Belleville West High School has welcomed a new club — the American Sign Language Club — supervised by Kelly York, a foreign language teacher who teaches French.
However, York does not know sign language herself. Two freshman students at West took the initiative to begin the club.
Kimberly Haguewood and Paige Burris, elected as president and vice president at the last meeting, are the ones who do all the teaching with some help and guidance from York.
“I try to help Kim and Paige with reviewing the signs to the other members just like I would with my students,” York said. “With my experience teaching a language, I help the other members by using the same strategies of repetition as I do in my classroom, but I’m along for the ride and excited to participate and learn for myself.”
Both Kimberly and Paige have known sign language since they were very young. Kimberly has parents who are deaf and has been learning sign language all her life. Paige has been learning sign language since she has been 18 months old and has a profound understanding of the language, because she herself is deaf.
“I am lucky enough to have the ability to talk and use sign language. I really look forward to teaching others sign language through the club,” Paige said.
The American Sign Language Club will be meeting twice a month. At each meeting, members will review the signs they had previously learned and add more signs and phrases.
So far the club has learned the alphabet, numbers, questions and basic objects. They’ve also learned how to sign the familiar “thank you” and “you’re welcome,” too. In addition, the club learned introductions and descriptions of family member.
“I think the club is really fun. I enjoy it and learn a lot each meeting. I cannot wait until we meet again” freshman Alana Wiechert said.
The Sign Language Club also practices by using an online program that will show pictures of people signing letters and the members will race and see who can figure out what word they are spelling the fastest.
At the club’s last meeting, the members elected officers including a publicity chair, junior Bethany Lockett, who will be in charge of taking pictures of the club and handling the social side of the club.
“I am really happy to be the publicity chair. It will be really fun taking pictures of our progress and letting others see what we achieve as we move forward,” Bethany said.

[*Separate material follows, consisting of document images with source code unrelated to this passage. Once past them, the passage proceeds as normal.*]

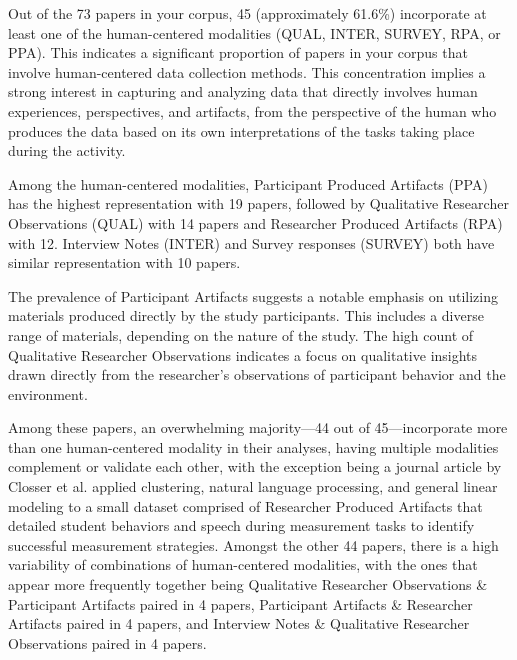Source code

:\documentclass[manuscript,screen,review]{acmart}
\begin{document}



Out of the 73 papers in your corpus, 45 (approximately 61.6\%) incorporate at least one of the human-centered modalities (QUAL, INTER, SURVEY, RPA, or PPA). This indicates a significant proportion of papers in your corpus that involve human-centered data collection methods. This concentration implies a strong interest in capturing and analyzing data that directly involves human experiences, perspectives, and artifacts, from the perspective of the human who produces the data based on its own interpretations of the tasks taking place during the activity.

Among the human-centered modalities, Participant Produced Artifacts (PPA) has the highest representation with 19 papers, followed by Qualitative Researcher Observations (QUAL) with 14 papers and Researcher Produced Artifacts (RPA) with 12. Interview Notes (INTER) and Survey responses (SURVEY) both have similar representation with 10 papers. 

The prevalence of Participant Artifacts suggests a notable emphasis on utilizing materials produced directly by the study participants. This includes a diverse range of materials, depending on the nature of the study. The high count of Qualitative Researcher Observations indicates a focus on qualitative insights drawn directly from the researcher's observations of participant behavior and the environment.

Among these papers, an overwhelming majority—44 out of 45—incorporate more than one human-centered modality in their analyses, having multiple modalities complement or validate each other, with the exception being a journal article by Closser et al. \cite{3809293172} applied clustering, natural language processing, and general linear modeling to a small dataset comprised of Researcher Produced Artifacts that detailed student behaviors and speech during measurement tasks to identify successful measurement strategies. Amongst the other 44 papers, there is a high variability of combinations of human-centered modalities, with the ones that appear more frequently together being Qualitative Researcher Observations \& Participant Artifacts paired in 4 papers, Participant Artifacts \& Researcher Artifacts paired in 4 papers, and Interview Notes \& Qualitative Researcher Observations paired in 4 papers.
\end{document}
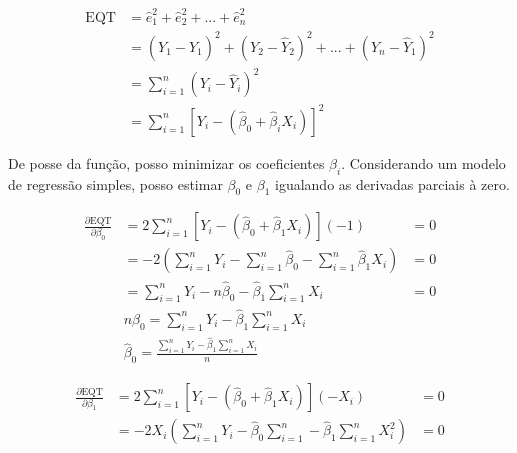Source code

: \begin{apendicesenv}
\begin{equation}
\begin{aligned}
\text{EQT} & = \hat{e}^2_1 + \hat{e}^2_2 + ... + \hat{e}^2_n \\
& = (Y_1 - \hat{Y}_1)^2 + (Y_2 - \hat{Y}_2)^2 + ... + (Y_n - \hat{Y}_1)^2 \\
& = \sum_{i=1}^{n}(Y_i - \hat{Y}_i)^2 \\
& = \sum_{i=1}^{n}[Y_i - (\hat{\beta}_0 + \hat{\beta}_iX_i)]^2
\end{aligned}
\end{equation}

De posse da função, posso minimizar os coeficientes $\beta_i$. Considerando um modelo de regressão simples, posso estimar $\beta_0$ e $\beta_1$ igualando as derivadas parciais à zero.

\begin{equation}
\begin{aligned}
\frac{\partial \text{EQT}}{\partial \beta_0} & = 2\sum_{i=1}^{n}[Y_i - (\hat{\beta}_0 + \hat{\beta}_1X_i)] (-1) & = 0 \\
& = -2 (\sum_{i=1}^{n} Y_i - \sum_{i=1}^{n} \hat{\beta}_0 - \sum_{i=1}^{n} \hat{\beta}_1X_i) & = 0 \\
& = \sum_{i=1}^{n} Y_i - n\hat{\beta}_0 - \hat{\beta}_1 \sum_{i=1}^{n} X_i & = 0 \\
& n\hat{\beta}_0 = \sum_{i=1}^{n} Y_i - \hat{\beta}_1 \sum_{i=1}^{n} X_i \\
& \hat{\beta}_0 = \frac{\sum_{i=1}^{n} Y_i - \hat{\beta}_1 \sum_{i=1}^{n} X_i}{n}
\end{aligned}
\end{equation}

\begin{equation}
\begin{aligned}
\frac{\partial \text{EQT}}{\partial \beta_1} & = 2\sum_{i=1}^{n}[Y_i - (\hat{\beta}_0 + \hat{\beta}_1X_i)] (-X_i) & = 0 \\
& = -2X_i (\sum_{i=1}^{n} Y_i - \hat{\beta}_0\sum_{i=1}^{n} - \hat{\beta}_1\sum_{i=1}^{n} X_i^2) & = 0 \\
\end{aligned}
\end{equation}


\end{apendicesenv}

%
%
%
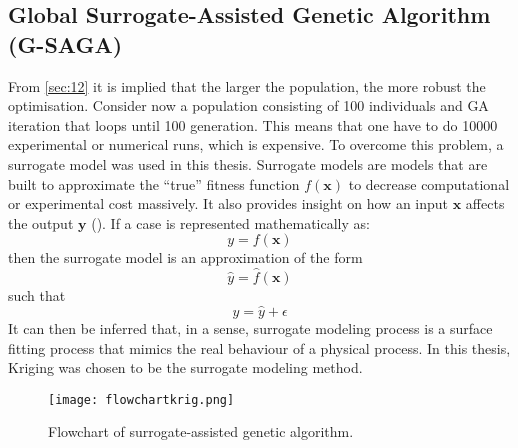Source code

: \subsection{Global Surrogate-Assisted Genetic Algorithm (G-SAGA)}
\label{sec:13}
From \ref{sec:12} it is implied that the larger the population, the more robust the optimisation. Consider now a population consisting of 100 individuals and GA iteration that loops until 100 generation. This means that one have to do 10000 experimental or numerical runs, which is expensive. To overcome this problem, a surrogate model was used in this thesis. Surrogate models are models that are built to approximate the ``true'' fitness function $f(\mathbf{x})$ to decrease computational or experimental cost massively. It also provides insight on how an input $\mathbf{x}$ affects the output $\mathbf{y}$ (\cite{ong}). If a case is represented mathematically as:
\begin{equation}
    y = f(\mathbf{x})
    \label{eq:truefcn}
\end{equation}
then the surrogate model is an approximation of the form
\begin{equation}
    \hat{y} = \hat{f}(\mathbf{x})
    \label{eq:approxfcn}
\end{equation}
such that
\begin{equation}
    y = \hat{y} + \epsilon
    \label{eq:true2approx}
\end{equation}
It can then be inferred that, in a sense, surrogate modeling process is a surface fitting process that mimics the real behaviour of a physical process. In this thesis, Kriging was chosen to be the surrogate modeling method.\par
\begin{figure}[H]
    \centering
    \texttt{[image: flowchartkrig.png]}
    \caption{Flowchart of surrogate-assisted genetic algorithm.}
    \label{fig:flowchartkrig}
\end{figure}
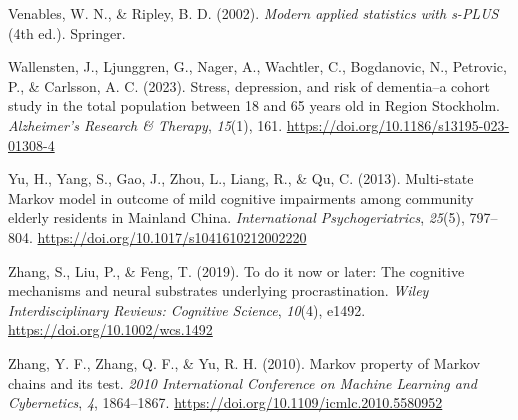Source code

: \documentclass[
]{article}
\newlength{\cslhangindent}
\newenvironment{CSLReferences}[2] %
 {\begin{list}{}{%
  \setlength{\itemindent}{0pt}
  \setlength{\leftmargin}{0pt}
  \setlength{\parsep}{0pt}
  \ifodd #1
   \setlength{\leftmargin}{\cslhangindent}
   \setlength{\itemindent}{-1\cslhangindent}
  \fi
  \setlength{\itemsep}{#2\baselineskip}}}
 {\end{list}}
\begin{document}
\begin{CSLReferences}{1}{0}
Venables, W. N., \& Ripley, B. D. (2002). \emph{Modern applied
statistics with s-{PLUS}} (4th ed.). Springer.

Wallensten, J., Ljunggren, G., Nager, A., Wachtler, C., Bogdanovic, N.,
Petrovic, P., \& Carlsson, A. C. (2023). Stress, depression, and risk of
dementia--a cohort study in the total population between 18 and 65 years
old in {Region Stockholm}. \emph{Alzheimer's Research \& Therapy},
\emph{15}(1), 161. \url{https://doi.org/10.1186/s13195-023-01308-4}

Yu, H., Yang, S., Gao, J., Zhou, L., Liang, R., \& Qu, C. (2013).
Multi-state {Markov} model in outcome of mild cognitive impairments
among community elderly residents in {Mainland China}.
\emph{International Psychogeriatrics}, \emph{25}(5), 797--804.
\url{https://doi.org/10.1017/s1041610212002220}

Zhang, S., Liu, P., \& Feng, T. (2019). To do it now or later: {The}
cognitive mechanisms and neural substrates underlying procrastination.
\emph{Wiley Interdisciplinary Reviews: Cognitive Science}, \emph{10}(4),
e1492. \url{https://doi.org/10.1002/wcs.1492}

Zhang, Y. F., Zhang, Q. F., \& Yu, R. H. (2010). Markov property of
{Markov} chains and its test. \emph{2010 International Conference on
Machine Learning and Cybernetics}, \emph{4}, 1864--1867.
\url{https://doi.org/10.1109/icmlc.2010.5580952}

\end{CSLReferences}
\end{document}
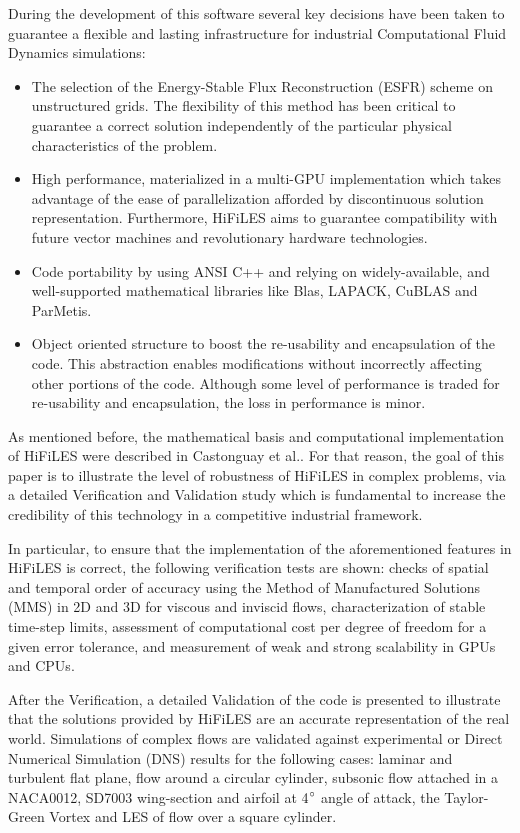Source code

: During the development of this software several key decisions have been taken to guarantee a flexible and lasting infrastructure for industrial Computational Fluid Dynamics simulations:
\begin{itemize}
\item The selection of the Energy-Stable Flux Reconstruction (ESFR) scheme on unstructured grids. The flexibility of this method has been critical to guarantee a correct solution independently of the particular physical characteristics of the problem.
\item High performance, materialized in a multi-GPU implementation which takes advantage of the ease of parallelization afforded by discontinuous solution representation. Furthermore, HiFiLES aims to guarantee compatibility with future vector machines and revolutionary hardware technologies.
\item Code portability by using ANSI C++ and relying on widely-available, and well-supported mathematical libraries like Blas, LAPACK, CuBLAS and ParMetis.
\item Object oriented structure to boost the re-usability and encapsulation of the code. This abstraction enables modifications without incorrectly affecting other portions of the code. Although some level of performance is traded for re-usability and encapsulation, the loss in performance is minor.
\end{itemize}

As mentioned before, the mathematical basis and computational implementation of HiFiLES were described in Castonguay et al.\cite{castonguay2011}. For that reason, the goal of this paper is to illustrate the level of robustness of HiFiLES in complex problems, via a detailed Verification and Validation study which is fundamental to increase the credibility of this technology in a competitive industrial framework.

In particular, to ensure that the implementation of the aforementioned features in HiFiLES is correct, the following verification tests are shown: checks of spatial and temporal order of accuracy using the Method of Manufactured Solutions (MMS) in 2D and 3D for viscous and inviscid flows, characterization of stable time-step limits, assessment of computational cost per degree of freedom for a given error tolerance, and measurement of weak and strong scalability in GPUs and CPUs. 

After the Verification, a detailed Validation of the code is presented to illustrate that the solutions provided by HiFiLES are an accurate representation of the real world. Simulations of complex flows are validated against experimental or Direct Numerical Simulation (DNS) results for the following cases: laminar and turbulent flat plane, flow around a circular cylinder, subsonic flow attached in a NACA0012, SD7003 wing-section and airfoil at 4$^{\circ}$ angle of attack, the Taylor-Green Vortex and LES of flow over a square cylinder.

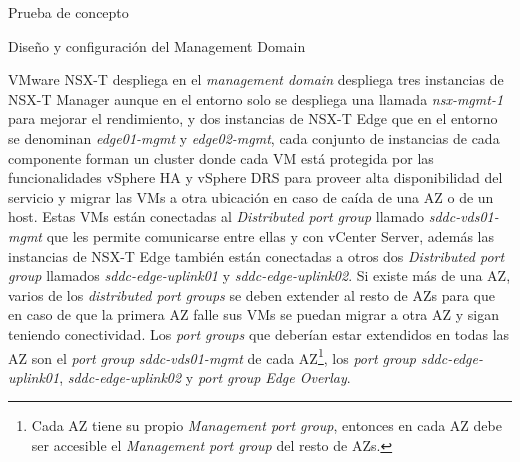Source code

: \begin{section}{Prueba de concepto}
\begin{subsection}{Diseño y configuración del Management Domain}
    
    VMware NSX-T despliega en el \textit{management domain} despliega tres instancias de NSX-T Manager aunque en el entorno solo se despliega una llamada \textit{nsx-mgmt-1} para mejorar el rendimiento, y dos instancias de NSX-T Edge que en el entorno se denominan \textit{edge01-mgmt} y \textit{edge02-mgmt}, cada conjunto de instancias de cada componente forman un cluster donde cada VM está protegida por las funcionalidades vSphere HA y vSphere DRS para proveer alta disponibilidad del servicio y migrar las VMs a otra ubicación en caso de caída de una AZ o de un host. Estas VMs están conectadas al \textit{Distributed port group} llamado \textit{sddc-vds01-mgmt} que les permite comunicarse entre ellas y con vCenter Server, además las instancias de NSX-T Edge también están conectadas a otros dos \textit{Distributed port group} llamados \textit{sddc-edge-uplink01} y \textit{sddc-edge-uplink02}. Si existe más de una AZ, varios de los \textit{distributed port groups} se deben extender al resto de AZs para que en caso de que la primera AZ falle sus VMs se puedan migrar a otra AZ y sigan teniendo conectividad. Los \textit{port groups} que deberían estar extendidos en todas las AZ son el \textit{port group} \textit{sddc-vds01-mgmt} de cada AZ\footnote{Cada AZ tiene su propio \textit{Management port group}, entonces en cada AZ debe ser accesible el \textit{Management port group} del resto de AZs.}, los \textit{port group} \textit{sddc-edge-uplink01}, \textit{sddc-edge-uplink02} y \textit{port group} \textit{Edge Overlay}.
    

\end{subsection}
\end{section}
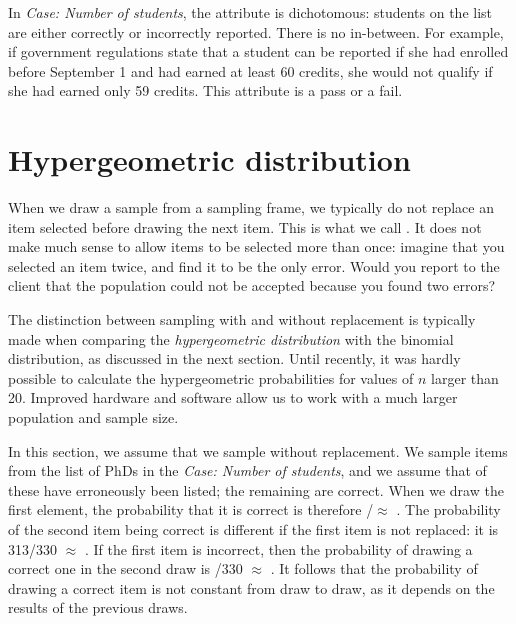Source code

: In \emph{Case: Number of students}, the attribute is dichotomous: students on the list are either correctly or incorrectly reported. There is no in-between. For example, if government regulations state that a student can be reported if she had enrolled before September 1 and had earned at least 60 credits, she would not qualify if she had earned only 59 credits. This attribute is a pass or a fail.

\section{Hypergeometric distribution} %
\label{sec:hypergeometric_distribution}

When we draw a sample from a sampling frame, we typically do not replace an item selected before drawing the next item. This is what we call . It does not make much sense to allow items to be selected more than once: imagine that you selected an item twice, and find it to be the only error. Would you report to the client that the population could not be accepted because you found two errors?

The distinction between sampling with and without replacement is typically made when comparing the \emph{hypergeometric distribution} with the binomial distribution, as discussed in the next section. Until recently, it was hardly possible to calculate the hypergeometric probabilities for values of $n$ larger than 20. Improved hardware and software allow us to work with a much larger population and sample size.

In this section, we assume that we sample without replacement. We sample \ProbSampleSize items from the list of \ProbPopulationSize PhDs in the \emph{Case: Number of students}, and we assume that \ProbErrorCount of these have erroneously been listed; the remaining \ProbCorrectCount are correct. When we draw the first element, the probability that it is correct is therefore \ProbCorrectCount/\ProbPopulationSize $\approx$ \ProbFirstCorrectProbability. The probability of the second item being correct is different if the first item is not replaced: it is 313/330 $\approx$ \ProbSecondCorrectGivenFirstCorrect. If the first item is incorrect, then the probability of drawing a correct one in the second draw is \ProbCorrectCount/330 $\approx$ \ProbSecondCorrectGivenFirstIncorrect. It follows that the probability of drawing a correct item is not constant from draw to draw, as it depends on the results of the previous draws.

Some of the members of the sign language club already have some experience with sign language.
“When my little sister was a baby, they thought she was going to be deaf, and we had begun teaching her sign language, but she recovered and I still remember some of the signs. I hope to become a speech and language pathologist when I grow up,” freshman Stephanie Stock said.
Much success and progress is expected in the club’s future, along with more growth as the club is more exposed and becomes known.
York looks to increase the number of meetings in the future and begin earlier in the year as they continue in the coming years.
“I hope more people will get involved in our club, and we will see new faces coming each meeting,” Kimberly said.
Paige made sure to include an incentive for current members and future members to attend the meetings.
“Sign language is really beneficial to learn especially for kids because when a teacher tells you cannot talk, you can still sign to your friend and they will still understand you,” she said.
On a more serious note, Paige included reasons why sign language can be such a benefit for students.
“Learning sign language can open job opportunities for students who could become interpreters for people who are deaf who cannot read lips or have the ability to talk,” she said.
Other members found even more reasons to join the American Sign Language Club.
“There are a lot of people who are deaf, and it is pretty cool that you can communicate with them by using sign language. It also helps to spread awareness of the deaf community,” Kimberly said.